Average long-term U.S. mortgage rates jumped back up ahead of next week’s Federal Reserve meeting where it’s expected to announce another increase to its main borrowing rate.

Mortgage buyer Freddie Mac reported Thursday that the 30-year rate jumped to 5.23% this week from 5.09% last week.

The brisk jump in rates, along with a sharp increase in home prices, has been pushing potential homebuyers out of the market. 

Fresh off his legal battle with his ex-wife, Johnny Depp has announced that he and legendary guitarist Jeff Beck will release an album of mostly covers next month.

The duo’s 13-track album is titled “18” and will drop on July 15. The album contains covers of The Velvet Underground’s “Venus In Furs,” the Everly Brothers’ ballad “Let It Be Me” and Marvin Gaye’s soul classic “What’s Going On.”

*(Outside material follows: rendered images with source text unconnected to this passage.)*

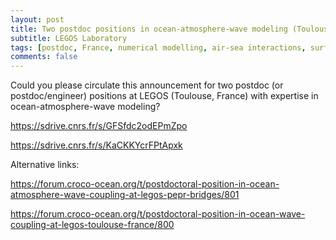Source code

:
 ```yaml
---
layout: post
title: Two postdoc positions in ocean-atmosphere-wave modeling (Toulouse, France)
subtitle: LEGOS Laboratory
tags: [postdoc, France, numerical modelling, air-sea interactions, surface waves]
comments: false
---
```

Could you please circulate this announcement for two postdoc (or postdoc/engineer)
positions at LEGOS (Toulouse, France) with expertise in ocean-atmosphere-wave
modeling?

https://sdrive.cnrs.fr/s/GFSfdc2odEPmZpo

https://sdrive.cnrs.fr/s/KaCKKYcrFPtApxk

Alternative links:

https://forum.croco-ocean.org/t/postdoctoral-position-in-ocean-atmosphere-wave-coupling-at-legos-pepr-bridges/801

https://forum.croco-ocean.org/t/postdoctoral-position-in-ocean-wave-coupling-at-legos-toulouse-france/800

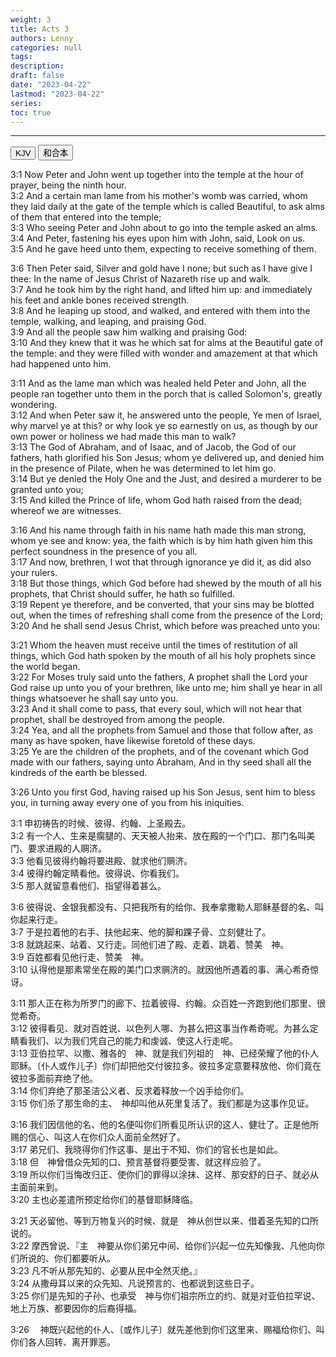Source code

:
```yaml
---
weight: 3
title: Acts 3
authors: Lenny
categories: null
tags: 
description: 
draft: false
date: "2023-04-22"
lastmod: "2023-04-22"
series:
toc: true
---
```



<!--more-->
---

<!-- Tab links -->
<div class="tab">
  <button class="tablinks active" onclick="tablabel(event, 'english')">KJV</button>
  <button class="tablinks" onclick="tablabel(event, 'chinese')">和合本</button>
  
</div>

<!-- Tab content -->
<div id="english" class="tabcontent" style="display:block">

3:1 Now Peter and John went up together into the temple at the hour of prayer, being the ninth hour.  
3:2 And a certain man lame from his mother's womb was carried, whom they laid daily at the gate of the temple which is called Beautiful, to ask alms of them that entered into the temple;  
3:3 Who seeing Peter and John about to go into the temple asked an alms.  
3:4 And Peter, fastening his eyes upon him with John, said, Look on us.  
3:5 And he gave heed unto them, expecting to receive something of them.  

3:6 Then Peter said, Silver and gold have I none; but such as I have give I thee: In the name of Jesus Christ of Nazareth rise up and walk.  
3:7 And he took him by the right hand, and lifted him up: and immediately his feet and ankle bones received strength.  
3:8 And he leaping up stood, and walked, and entered with them into the temple, walking, and leaping, and praising God.  
3:9 And all the people saw him walking and praising God:  
3:10 And they knew that it was he which sat for alms at the Beautiful gate of the temple: and they were filled with wonder and amazement at that which had happened unto him.  

3:11 And as the lame man which was healed held Peter and John, all the people ran together unto them in the porch that is called Solomon's, greatly wondering.  
3:12 And when Peter saw it, he answered unto the people, Ye men of Israel, why marvel ye at this? or why look ye so earnestly on us, as though by our own power or holiness we had made this man to walk?  
3:13 The God of Abraham, and of Isaac, and of Jacob, the God of our fathers, hath glorified his Son Jesus; whom ye delivered up, and denied him in the presence of Pilate, when he was determined to let him go.  
3:14 But ye denied the Holy One and the Just, and desired a murderer to be granted unto you;  
3:15 And killed the Prince of life, whom God hath raised from the dead; whereof we are witnesses.  

3:16 And his name through faith in his name hath made this man strong, whom ye see and know: yea, the faith which is by him hath given him this perfect soundness in the presence of you all.  
3:17 And now, brethren, I wot that through ignorance ye did it, as did also your rulers.  
3:18 But those things, which God before had shewed by the mouth of all his prophets, that Christ should suffer, he hath so fulfilled.  
3:19 Repent ye therefore, and be converted, that your sins may be blotted out, when the times of refreshing shall come from the presence of the Lord;  
3:20 And he shall send Jesus Christ, which before was preached unto you:  

3:21 Whom the heaven must receive until the times of restitution of all things, which God hath spoken by the mouth of all his holy prophets since the world began.  
3:22 For Moses truly said unto the fathers, A prophet shall the Lord your God raise up unto you of your brethren, like unto me; him shall ye hear in all things whatsoever he shall say unto you.  
3:23 And it shall come to pass, that every soul, which will not hear that prophet, shall be destroyed from among the people.  
3:24 Yea, and all the prophets from Samuel and those that follow after, as many as have spoken, have likewise foretold of these days.  
3:25 Ye are the children of the prophets, and of the covenant which God made with our fathers, saying unto Abraham, And in thy seed shall all the kindreds of the earth be blessed.  

3:26 Unto you first God, having raised up his Son Jesus, sent him to bless you, in turning away every one of you from his iniquities.  
</div>

<div id="chinese" class="tabcontent">

3:1 申初祷告的时候、彼得、约翰、上圣殿去。  
3:2 有一个人、生来是瘸腿的、天天被人抬来、放在殿的一个门口、那门名叫美门、要求进殿的人赒济。  
3:3 他看见彼得约翰将要进殿、就求他们赒济。  
3:4 彼得约翰定睛看他。彼得说、你看我们。  
3:5 那人就留意看他们、指望得着甚么。  

3:6 彼得说、金银我都没有、只把我所有的给你、我奉拿撒勒人耶稣基督的名、叫你起来行走。  
3:7 于是拉着他的右手、扶他起来、他的脚和踝子骨、立刻健壮了。  
3:8 就跳起来、站着、又行走。同他们进了殿、走着、跳着、赞美　神。  
3:9 百姓都看见他行走、赞美　神。  
3:10 认得他是那素常坐在殿的美门口求赒济的。就因他所遇着的事、满心希奇惊讶。  

3:11 那人正在称为所罗门的廊下、拉着彼得、约翰。众百姓一齐跑到他们那里、很觉希奇。  
3:12 彼得看见、就对百姓说、以色列人哪、为甚么把这事当作希奇呢。为甚么定睛看我们、以为我们凭自己的能力和虔诚、使这人行走呢。  
3:13 亚伯拉罕、以撒、雅各的　神、就是我们列祖的　神、已经荣耀了他的仆人耶稣。〔仆人或作儿子〕你们却把他交付彼拉多。彼拉多定意要释放他、你们竟在彼拉多面前弃绝了他。  
3:14 你们弃绝了那圣洁公义者、反求着释放一个凶手给你们。  
3:15 你们杀了那生命的主、　神却叫他从死里复活了。我们都是为这事作见证。  

3:16 我们因信他的名、他的名便叫你们所看见所认识的这人、健壮了。正是他所赐的信心、叫这人在你们众人面前全然好了。  
3:17 弟兄们、我晓得你们作这事、是出于不知、你们的官长也是如此。  
3:18 但　神曾借众先知的口、预言基督将要受害、就这样应验了。  
3:19 所以你们当悔改归正、使你们的罪得以涂抹、这样、那安舒的日子、就必从主面前来到。  
3:20 主也必差遣所预定给你们的基督耶稣降临。  

3:21 天必留他、等到万物复兴的时候、就是　神从创世以来、借着圣先知的口所说的。  
3:22 摩西曾说、『主　神要从你们弟兄中间、给你们兴起一位先知像我、凡他向你们所说的、你们都要听从。  
3:23 凡不听从那先知的、必要从民中全然灭绝。』  
3:24 从撒母耳以来的众先知、凡说预言的、也都说到这些日子。  
3:25 你们是先知的子孙、也承受　神与你们祖宗所立的约、就是对亚伯拉罕说、地上万族、都要因你的后裔得福。  

3:26 　神既兴起他的仆人、〔或作儿子〕就先差他到你们这里来、赐福给你们、叫你们各人回转、离开罪恶。  
</div>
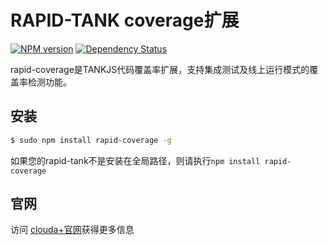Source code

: RAPID-TANK coverage扩展
===

[![NPM version](https://badge.fury.io/js/rapid-coverage.svg)](http://badge.fury.io/js/rapid-coverage)
[![Dependency Status](https://david-dm.org/clouda-team/rapid-coverage.svg)](https://david-dm.org/clouda-team/rapid-coverage)

rapid-coverage是TANKJS代码覆盖率扩展，支持集成测试及线上运行模式的覆盖率检测功能。

安装
---

```sh
$ sudo npm install rapid-coverage -g
```

如果您的rapid-tank不是安装在全局路径，则请执行`npm install rapid-coverage`

官网
---

访问 [clouda+官网](http://cloudaplus.duapp.com/)获得更多信息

The Recording Academy has created a social change song award and five new categories including songwriter of the year, giving the Grammys an avenue to honor music’s best composer.

The academy announced Thursday that the new non-classical songwriter category will recognize one individual who was the “most prolific” non-performing and non-producing songwriters for their body of new work during an eligibility year.

The four other categories include best spoken word poetry album, alternative music performance, Americana music performance and score soundtrack for video games and other interactive media. The academy created a special merit award that determines best song for social change.